I stopped mid-stroke. Tobias. A face of a handsome man with piercing blue eyes filled my vision. A pang of hurt hit my heart and slowly died away. I shrugged in the water and continued to swim as the feeling of despair left me.

"Don't go too far, Beatrice!" my mother yelled as I swam leisurely out into the water. She immediately started laughing at something my father whispered in her ear. She looked so much like a girl in love for the first time. They were beautiful together. I try so hard to remember the information that David gave me about my parents. David. Hmm. Another name that brings back feelings of dread, but the feeling flies away as if it had wings. The feeling of peace fills me once again and I continue to swim further out.

I lay on my back, looking up in to the blue sky. The water lapped around me as I floated at the surface. The water even felt warm this far out. I looked down towards my toes to still see my parents laughing and it makes me happy. I feel like I have led a life of servitude to be awakened in this glorious place where nothing can touch me.

I turned over on my stomach and pressed further out. My mother's warning blaring in my head. Where could I possibly go? It's not like there was another place beyond this lake, where we have sat for what seems like forever and I am content to let time roll by slowly. I wasn't afraid of the water or its depths.

Suddenly, the water started to turn dark and muddy as I swam further out. I turned around to see the shore gone. I turned in circles in the water, but I could just barely hear my mother's voice searching for me. What was happening? Where was the clear warm waters? Now they are cold and I shiver in the water.

"Momma! I'm here!" I screamed, but she didn't hear me.

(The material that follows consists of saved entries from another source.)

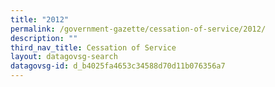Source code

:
 ```yaml
---
title: "2012"
permalink: /government-gazette/cessation-of-service/2012/
description: ""
third_nav_title: Cessation of Service
layout: datagovsg-search
datagovsg-id: d_b4025fa4653c34588d70d11b076356a7
---
```

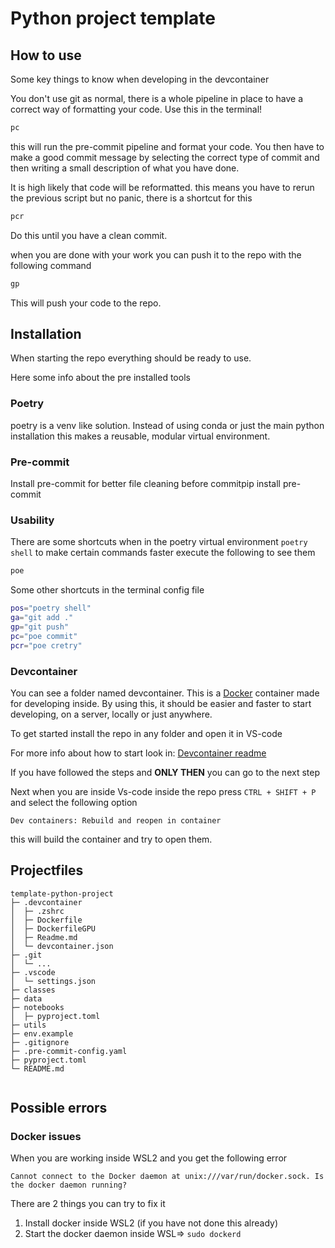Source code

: # Python project template

## How to use
Some key things to know when developing in the devcontainer

You don't use git as normal, there is a whole pipeline in place to have a correct way of formatting your code. Use this in the terminal!
```bash
pc
```

this will run the pre-commit pipeline and format your code.
You then have to make a good commit message by selecting the correct type of commit and then writing a small description of what you have done.

It is high likely that code will be reformatted. this means you have to rerun the previous script but no panic, there is a shortcut for this

```bash
pcr
```

Do this until you have a clean commit.

when you are done with your work you can push it to the repo with the following command

```bash
gp
```

This will push your code to the repo.


## Installation

When starting the repo everything should be ready to use.

Here some info about the pre installed tools

### Poetry

poetry is a venv like solution. Instead of using conda or just the main python installation this makes a reusable, modular virtual environment.

### Pre-commit

Install pre-commit for better file cleaning before commitpip install pre-commit

### Usability

There are some shortcuts when in the poetry virtual environment `poetry shell` to make certain commands faster execute the following to see them

```bash
poe
```

Some other shortcuts in the terminal config file

```bash
pos="poetry shell"
ga="git add ."
gp="git push"
pc="poe commit"
pcr="poe cretry"
```

### Devcontainer

You can see a folder named devcontainer. This is a [Docker](https://code.visualstudio.com/docs/devcontainers/containers) container made for developing inside.
By using this, it should be easier and faster to start developing, on a server, locally or just anywhere.

To get started install the repo in any folder and open it in VS-code

For more info about how to start look in: [Devcontainer readme](.devcontainer/Readme.md)

If you have followed the steps and **ONLY THEN** you can go to the next step

Next when you are inside Vs-code inside the repo press `CTRL + SHIFT + P` and select the following option

`Dev containers: Rebuild and reopen in container`

this will build the container and try to open them.

## Projectfiles

```
template-python-project
├─ .devcontainer
│  ├─ .zshrc
│  ├─ Dockerfile
│  ├─ DockerfileGPU
│  ├─ Readme.md
│  └─ devcontainer.json
├─ .git
│  └─ ...
├─ .vscode
│  └─ settings.json
├─ classes
├─ data
├─ notebooks
│  ├─ pyproject.toml
├─ utils
├─ env.example
├─ .gitignore
├─ .pre-commit-config.yaml
├─ pyproject.toml
└─ README.md


```

## Possible errors

### Docker issues

When you are working inside WSL2 and you get the following error

`Cannot connect to the Docker daemon at unix:///var/run/docker.sock. Is the docker daemon running?`

There are 2 things you can try to fix it

1. Install docker inside WSL2 (if you have not done this already)
2. Start the docker daemon inside WSL=> `sudo dockerd`
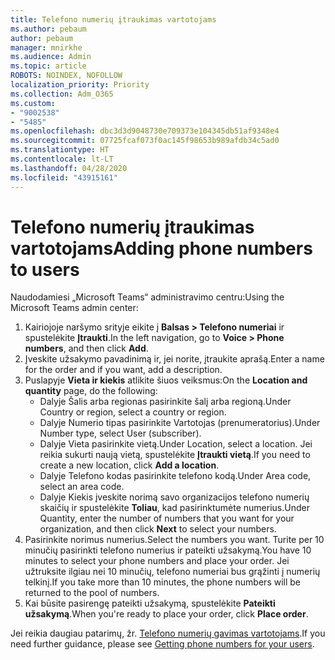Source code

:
 ```yaml
---
title: Telefono numerių įtraukimas vartotojams
ms.author: pebaum
author: pebaum
manager: mnirkhe
ms.audience: Admin
ms.topic: article
ROBOTS: NOINDEX, NOFOLLOW
localization_priority: Priority
ms.collection: Adm_O365
ms.custom:
- "9002538"
- "5485"
ms.openlocfilehash: dbc3d3d9048730e709373e104345db51af9348e4
ms.sourcegitcommit: 07725fcaf073f0ac145f98653b989afdb34c5ad0
ms.translationtype: HT
ms.contentlocale: lt-LT
ms.lasthandoff: 04/28/2020
ms.locfileid: "43915161"
---
```

# <a name="adding-phone-numbers-to-users"></a><span data-ttu-id="53899-102">Telefono numerių įtraukimas vartotojams</span><span class="sxs-lookup"><span data-stu-id="53899-102">Adding phone numbers to users</span></span>

<span data-ttu-id="53899-103">Naudodamiesi „Microsoft Teams“ administravimo centru:</span><span class="sxs-lookup"><span data-stu-id="53899-103">Using the Microsoft Teams admin center:</span></span>

1. <span data-ttu-id="53899-104">Kairiojoje naršymo srityje eikite į **Balsas > Telefono numeriai** ir spustelėkite **Įtraukti**.</span><span class="sxs-lookup"><span data-stu-id="53899-104">In the left navigation, go to **Voice > Phone numbers**, and then click **Add**.</span></span>
2. <span data-ttu-id="53899-105">Įveskite užsakymo pavadinimą ir, jei norite, įtraukite aprašą.</span><span class="sxs-lookup"><span data-stu-id="53899-105">Enter a name for the order and if you want, add a description.</span></span>
3. <span data-ttu-id="53899-106">Puslapyje **Vieta ir kiekis** atlikite šiuos veiksmus:</span><span class="sxs-lookup"><span data-stu-id="53899-106">On the **Location and quantity** page, do the following:</span></span>
    - <span data-ttu-id="53899-107">Dalyje Šalis arba regionas pasirinkite šalį arba regioną.</span><span class="sxs-lookup"><span data-stu-id="53899-107">Under Country or region, select a country or region.</span></span>
    - <span data-ttu-id="53899-108">Dalyje Numerio tipas pasirinkite Vartotojas (prenumeratorius).</span><span class="sxs-lookup"><span data-stu-id="53899-108">Under Number type, select User (subscriber).</span></span>
    - <span data-ttu-id="53899-109">Dalyje Vieta pasirinkite vietą.</span><span class="sxs-lookup"><span data-stu-id="53899-109">Under Location, select a location.</span></span> <span data-ttu-id="53899-110">Jei reikia sukurti naują vietą, spustelėkite **Įtraukti vietą**.</span><span class="sxs-lookup"><span data-stu-id="53899-110">If you need to create a new location, click **Add a location**.</span></span>
    - <span data-ttu-id="53899-111">Dalyje Telefono kodas pasirinkite telefono kodą.</span><span class="sxs-lookup"><span data-stu-id="53899-111">Under Area code, select an area code.</span></span>
    - <span data-ttu-id="53899-112">Dalyje Kiekis įveskite norimą savo organizacijos telefono numerių skaičių ir spustelėkite **Toliau**, kad pasirinktumėte numerius.</span><span class="sxs-lookup"><span data-stu-id="53899-112">Under Quantity, enter the number of numbers that you want for your organization, and then click **Next** to select your numbers.</span></span>
4. <span data-ttu-id="53899-113">Pasirinkite norimus numerius.</span><span class="sxs-lookup"><span data-stu-id="53899-113">Select the numbers you want.</span></span> <span data-ttu-id="53899-114">Turite per 10 minučių pasirinkti telefono numerius ir pateikti užsakymą.</span><span class="sxs-lookup"><span data-stu-id="53899-114">You have 10 minutes to select your phone numbers and place your order.</span></span> <span data-ttu-id="53899-115">Jei užtruksite ilgiau nei 10 minučių, telefono numeriai bus grąžinti į numerių telkinį.</span><span class="sxs-lookup"><span data-stu-id="53899-115">If you take more than 10 minutes, the phone numbers will be returned to the pool of numbers.</span></span>
5. <span data-ttu-id="53899-116">Kai būsite pasirengę pateikti užsakymą, spustelėkite **Pateikti užsakymą**.</span><span class="sxs-lookup"><span data-stu-id="53899-116">When you're ready to place your order, click **Place order**.</span></span>

<span data-ttu-id="53899-117">Jei reikia daugiau patarimų, žr. [Telefono numerių gavimas vartotojams](https://docs.microsoft.com/microsoftteams/getting-phone-numbers-for-your-users).</span><span class="sxs-lookup"><span data-stu-id="53899-117">If you need further guidance, please see [Getting phone numbers for your users](https://docs.microsoft.com/microsoftteams/getting-phone-numbers-for-your-users).</span></span>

I felt alone out in the water. Vulnerable. I could see the clouds starting to hide the sun and soon all light was gone.

Something pulled at me under the water. I screamed. I couldn't see anything since there was no longer any light. I felt something grasp my legs and pulled me under. Something was trying to drown me. I kicked and kicked, but couldn't get free. I didn't even get a substantial breath before the water rushed up my nose and into my mouth as it took my screams and pleas for help. My lungs began to burn from the lack of oxygen as they filled up with the muddy brown water. This is what drowning felt like. Not like a simulation, it felt like fire and there was no escape. I let go of my fear and just fell into the depths, never returning to the surface.